Introducing New Faculty in the Department of Geography

Submitted by Nell Gross on
Assistant Professor Carrie Freshour
Assistant Professor Bo Zhao

This fall, the Department of Geography welcomes two new assistant professors to our campus. In their first few weeks in Seattle, Dr. Carrie Freshour and Dr. Bo Zhao are already engaged in research and teaching while meeting colleagues and students across the university.

Carrie Freshour earned her Ph.D. in Development Sociology from Cornell University in 2018, and most recently taught in the Department of Sociology and Community Development at Delta State University.
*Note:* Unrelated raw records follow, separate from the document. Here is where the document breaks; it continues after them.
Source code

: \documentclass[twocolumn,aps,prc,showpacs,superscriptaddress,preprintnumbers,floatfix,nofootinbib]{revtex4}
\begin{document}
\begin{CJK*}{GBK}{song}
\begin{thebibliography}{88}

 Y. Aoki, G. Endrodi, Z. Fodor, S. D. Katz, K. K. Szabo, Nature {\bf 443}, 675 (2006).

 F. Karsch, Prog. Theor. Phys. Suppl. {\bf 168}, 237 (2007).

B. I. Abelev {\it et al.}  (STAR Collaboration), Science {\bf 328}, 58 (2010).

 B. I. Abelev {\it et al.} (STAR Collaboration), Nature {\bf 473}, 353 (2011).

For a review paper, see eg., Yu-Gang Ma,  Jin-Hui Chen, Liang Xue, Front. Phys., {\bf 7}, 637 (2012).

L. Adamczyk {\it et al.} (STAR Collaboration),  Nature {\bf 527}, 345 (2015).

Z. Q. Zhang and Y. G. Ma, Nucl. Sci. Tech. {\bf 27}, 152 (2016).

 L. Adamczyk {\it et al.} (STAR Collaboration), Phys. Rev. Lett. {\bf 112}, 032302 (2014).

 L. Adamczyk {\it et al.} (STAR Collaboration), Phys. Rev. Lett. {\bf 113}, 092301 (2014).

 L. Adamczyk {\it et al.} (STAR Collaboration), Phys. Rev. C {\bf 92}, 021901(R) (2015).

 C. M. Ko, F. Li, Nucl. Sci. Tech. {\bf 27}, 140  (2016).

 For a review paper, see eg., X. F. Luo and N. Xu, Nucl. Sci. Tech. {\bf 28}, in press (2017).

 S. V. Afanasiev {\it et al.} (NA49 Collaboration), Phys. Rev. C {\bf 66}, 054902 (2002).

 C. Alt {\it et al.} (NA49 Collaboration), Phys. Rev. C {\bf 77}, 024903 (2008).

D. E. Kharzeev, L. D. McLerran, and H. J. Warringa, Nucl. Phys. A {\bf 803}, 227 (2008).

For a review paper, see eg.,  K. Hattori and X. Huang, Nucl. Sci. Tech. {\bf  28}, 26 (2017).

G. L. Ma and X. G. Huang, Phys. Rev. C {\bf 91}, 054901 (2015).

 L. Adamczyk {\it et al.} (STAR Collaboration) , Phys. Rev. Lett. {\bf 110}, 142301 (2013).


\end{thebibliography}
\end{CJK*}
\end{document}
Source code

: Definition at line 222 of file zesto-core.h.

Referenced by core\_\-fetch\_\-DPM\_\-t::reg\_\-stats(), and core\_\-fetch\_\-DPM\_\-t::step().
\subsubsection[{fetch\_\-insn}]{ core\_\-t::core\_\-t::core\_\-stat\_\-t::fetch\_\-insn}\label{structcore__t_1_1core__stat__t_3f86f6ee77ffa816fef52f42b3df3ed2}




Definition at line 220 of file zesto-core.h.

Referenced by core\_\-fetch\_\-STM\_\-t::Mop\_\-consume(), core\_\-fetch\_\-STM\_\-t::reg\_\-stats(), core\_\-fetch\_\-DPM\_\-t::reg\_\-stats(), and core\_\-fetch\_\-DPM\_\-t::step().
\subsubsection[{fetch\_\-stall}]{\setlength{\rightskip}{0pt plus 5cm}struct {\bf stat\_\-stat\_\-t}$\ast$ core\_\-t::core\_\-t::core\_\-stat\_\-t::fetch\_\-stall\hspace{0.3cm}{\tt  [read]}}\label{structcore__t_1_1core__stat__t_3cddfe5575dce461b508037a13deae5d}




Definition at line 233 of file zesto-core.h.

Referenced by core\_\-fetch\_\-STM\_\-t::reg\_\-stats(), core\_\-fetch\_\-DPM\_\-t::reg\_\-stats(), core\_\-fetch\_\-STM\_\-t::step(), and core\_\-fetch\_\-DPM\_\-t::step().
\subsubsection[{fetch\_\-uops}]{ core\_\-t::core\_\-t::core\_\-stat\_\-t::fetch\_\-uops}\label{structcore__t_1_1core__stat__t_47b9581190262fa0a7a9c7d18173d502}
Freshour studies interrelated oppressions and resistances by differently-racialized workers in the rural American South. Her most recent work traces struggles around labor and social reproduction by Black and Latinx women employed in poultry plants in Northeast Georgia. She is interested not just in sociospatial practices and relations at the plant, but in how gendered racialized forms of labor discipline extend to broader geographies. She traces how spatial and temporal forms of labor discipline intertwine with larger scale processes – for example state- and national-level anti-immigrant policy and the social/spatial control enacted by policing and prison systems. Professor and Chair Sarah Elwood shares that "we are excited about the creative intersectional analysis across black and Latinx geographies, her strength in feminist economic/labor geographers, and her new work that is beginning transnational analysis (rural southern US and Mekong Delta)." In winter quarter, Freshour will teach a graduate seminar on race, gender and labor geographies as well as GEOG 271 Geography of Food & Eating.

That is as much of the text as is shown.